Stemming the high rate of suicide among blacks

November 02, 1999|By Alvin F. Poussaint and Amy Alexander

THIS PAST summer, Dr. David Satcher, the U.S. surgeon general, identified suicide as a major public health threat and unveiled a comprehensive program to reduce suicides nationwide.

Recently, he shed much-needed light on this tragedy by testifying in the first Senate hearings on suicide. Aside from the high-profile cases, such as the Columbine High School tragedy, suicide is not a hot subject for many news organizations, even though it has claimed far more lives in America for decades than homicides.

Last year, 29,264 people committed suicide; there were 16,914 homicides. Still, the general public, saturated with murder news coverage, tends to believe that the number of homicides far exceeds suicides. Therefore, the Senate hearings and the surgeon general's suicide prevention campaign are opportune.

Within the government's figures are overlooked aspects of modern American suicide that merit special attention.

Our rapidly changing society is spawning complex issues that are combining to make suicide one of the most profound psychosocial challenges facing Americans at the dawn of the 21st century: More teens and young adults are killing themselves today (mostly with firearms) than during any other period in recent history.

Dr. Satcher called particular attention to the alarming rise of suicide among black youths. Self-murder among young blacks, formerly a relatively uncommon occurrence, has risen sharply in recent years.

The suicide rate for blacks ages 10 to 19 years doubled from 2.1 per 100,000 in 1980 to 4.5 per 100,000 in 1995. Although whites, particularly white males, have a higher suicide rate than blacks, the gap is narrowing.

And due to a historical tendency by officials to under-report suicides in general and among African-Americans in particular, the black suicide rate is probably much higher than statistics indicate.

In a cultural sense, the rise in youth suicide has far-ranging implications. What does it suggest about our nation's psychological health when record economic growth is accompanied by an increase in suicide, especially among young people?

Meanwhile, suicide's emotional toll on surviving family members and friends is made all the more onerous by its hidden-in-plain-sight nature.

While the stigma-related silence that once surrounded certain self-destructive behaviors has abated somewhat during the past few years, suicide remains stubbornly taboo.

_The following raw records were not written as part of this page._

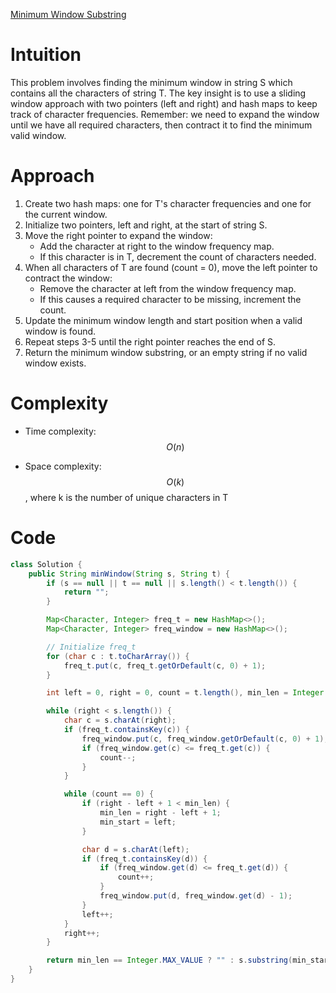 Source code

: [Minimum Window Substring](https://leetcode.com/problems/minimum-window-substring/?envType=study-plan-v2&envId=top-interview-150)

# Intuition
This problem involves finding the minimum window in string S which contains all the characters of string T. The key insight is to use a sliding window approach with two pointers (left and right) and hash maps to keep track of character frequencies. Remember: we need to expand the window until we have all required characters, then contract it to find the minimum valid window.

# Approach
1. Create two hash maps: one for T's character frequencies and one for the current window.
2. Initialize two pointers, left and right, at the start of string S.
3. Move the right pointer to expand the window:
   - Add the character at right to the window frequency map.
   - If this character is in T, decrement the count of characters needed.
4. When all characters of T are found (count = 0), move the left pointer to contract the window:
   - Remove the character at left from the window frequency map.
   - If this causes a required character to be missing, increment the count.
5. Update the minimum window length and start position when a valid window is found.
6. Repeat steps 3-5 until the right pointer reaches the end of S.
7. Return the minimum window substring, or an empty string if no valid window exists.

# Complexity
- Time complexity: $$O(n)$$
* Space complexity: $$O(k)$$, where k is the number of unique characters in T

# Code
```java
class Solution {
    public String minWindow(String s, String t) {
        if (s == null || t == null || s.length() < t.length()) {
            return "";
        }

        Map<Character, Integer> freq_t = new HashMap<>();
        Map<Character, Integer> freq_window = new HashMap<>();

        // Initialize freq_t
        for (char c : t.toCharArray()) {
            freq_t.put(c, freq_t.getOrDefault(c, 0) + 1);
        }

        int left = 0, right = 0, count = t.length(), min_len = Integer.MAX_VALUE, min_start = 0;

        while (right < s.length()) {
            char c = s.charAt(right);
            if (freq_t.containsKey(c)) {
                freq_window.put(c, freq_window.getOrDefault(c, 0) + 1);
                if (freq_window.get(c) <= freq_t.get(c)) {
                    count--;
                }
            }

            while (count == 0) {
                if (right - left + 1 < min_len) {
                    min_len = right - left + 1;
                    min_start = left;
                }

                char d = s.charAt(left);
                if (freq_t.containsKey(d)) {
                    if (freq_window.get(d) <= freq_t.get(d)) {
                        count++;
                    }
                    freq_window.put(d, freq_window.get(d) - 1);
                }
                left++;
            }
            right++;
        }

        return min_len == Integer.MAX_VALUE ? "" : s.substring(min_start, min_start + min_len);
    }
}
```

This stigma, and the silence it engenders, is particularly acute among blacks. And considering the disparities in health care provided to black people through much of this nation's history, we question whether health officials will take a culturally sensitive approach to addressing the growing problem of black suicide.

Because of past disclosures about the neglect of blacks by the medical community -- for example, the 40-year-long Tuskegee syphilis study and, more recently, a Georgetown University study showing that white doctors are less likely to recommend black patients for early treatment of heart ailments -- it is possible that the undercurrent of distrust and tension between predominantly white mental-health professionals and blacks will impede programs aimed at addressing black mental-health concerns.

Acknowledging the impact of historic racism, both on the current state of black mental health and on black skepticism toward the medical community, is essential if the government is to succeed in its campaign.

Therefore, at the Senate hearings the problem of suicide in the black community should be specifically addressed. Public policies and educational programs needed to stem the tide of black self-destructive behaviors must address the availability of mental health services and the risk factors, including drug and alcohol abuse and a sense of hopelessness, that are often associated with suicide.

Stepped-up action is necessary to address the suicide problem among blacks, including: training mental-health practitioners to be more sensitive to black clients; organizing campaigns to remove the stigma surrounding mental illness; making blacks aware, through community-based educational programs, that clinical depression can be treated with anti-depressant medications and talk therapy; offering alcohol and drug-abuse treatment programs that are culturally appropriate; expanding violence prevention programs that focus on reducing the easy availability of guns; and launching a vigorous political movement to make health insurance for disenfranchised Americans a top priority.

Such a campaign may have additional benefits. As Dr. Satcher noted in a recent interview, hopelessness and isolation -- two risk factors that tend to be present in most suicides -- may also be significant on the list of risk factors for high rates of homicide in the black community.

For that reason, we must continue to ameliorate the discrimination and poverty that contribute to severe mental stress in black neighborhoods already suffering from poor education and high rates of crime and violence.

Dr. Satcher's plan is a tall order, but it has the potential to benefit the mental health of Americans across all cultural groups. Dr. Alvin F. Poussaint is a professor of psychiatry at Harvard Medical School. Amy Alexander is a Cambridge, Mass., journalist. They are authors of a forthcoming book on black suicide. They wrote this for the Boston Globe.